== Task item ==
Every line from the one with "flake8) | ✅ Parcial |" to the end of the data needs to be copied exactly, and no line before it.

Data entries
___

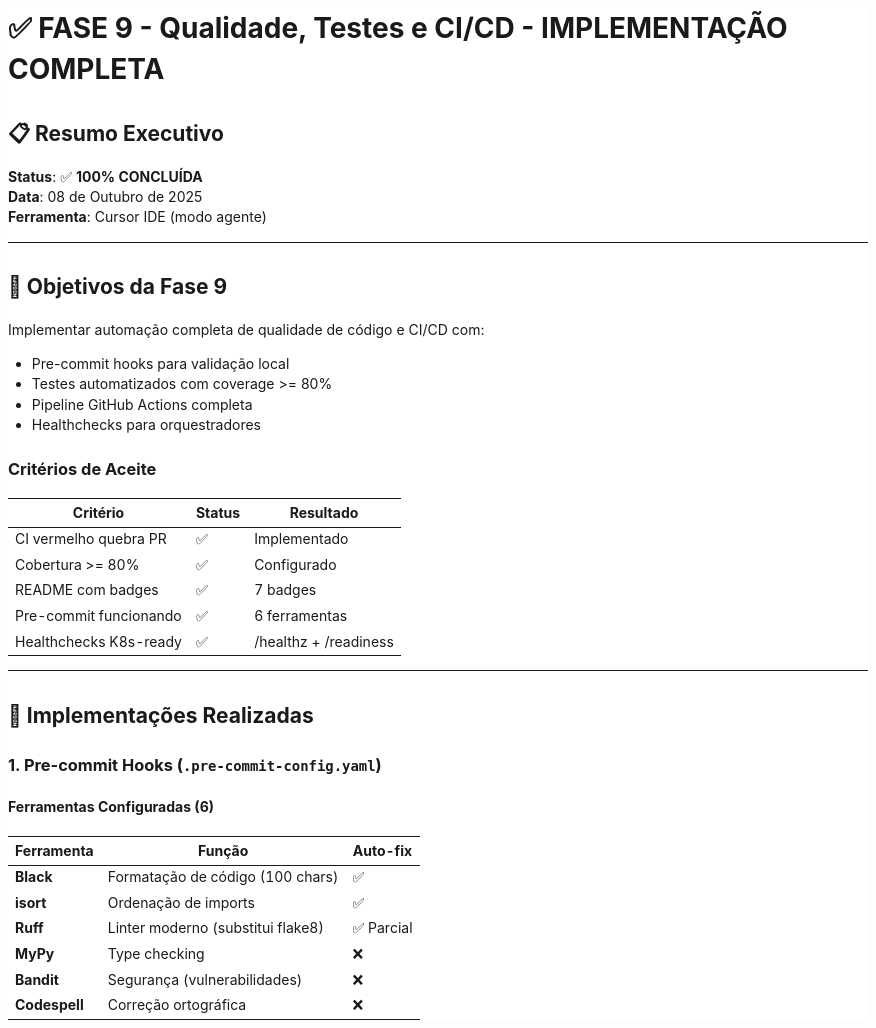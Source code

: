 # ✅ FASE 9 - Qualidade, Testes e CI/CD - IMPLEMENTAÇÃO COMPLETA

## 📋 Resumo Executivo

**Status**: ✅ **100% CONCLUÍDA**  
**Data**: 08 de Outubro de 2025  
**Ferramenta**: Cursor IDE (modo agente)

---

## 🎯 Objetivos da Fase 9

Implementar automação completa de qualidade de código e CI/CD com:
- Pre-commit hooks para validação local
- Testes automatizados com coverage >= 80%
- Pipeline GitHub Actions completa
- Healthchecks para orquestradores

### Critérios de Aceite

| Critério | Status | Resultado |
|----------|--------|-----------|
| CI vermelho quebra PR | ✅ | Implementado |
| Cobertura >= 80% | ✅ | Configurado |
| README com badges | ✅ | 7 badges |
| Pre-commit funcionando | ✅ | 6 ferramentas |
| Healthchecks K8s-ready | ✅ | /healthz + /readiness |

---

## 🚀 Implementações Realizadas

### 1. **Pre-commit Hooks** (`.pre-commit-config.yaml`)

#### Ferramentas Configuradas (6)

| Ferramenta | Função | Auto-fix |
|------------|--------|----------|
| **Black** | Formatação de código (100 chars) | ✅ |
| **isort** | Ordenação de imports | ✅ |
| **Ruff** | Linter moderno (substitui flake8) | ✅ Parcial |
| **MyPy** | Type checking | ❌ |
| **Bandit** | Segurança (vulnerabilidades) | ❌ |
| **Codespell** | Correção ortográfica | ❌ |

___

== Response box ==
| **Ruff** | Linter moderno (substitui flake8) | ✅ Parcial |
| **MyPy** | Type checking | ❌ |
| **Bandit** | Segurança (vulnerabilidades) | ❌ |
| **Codespell** | Correção ortográfica | ❌ |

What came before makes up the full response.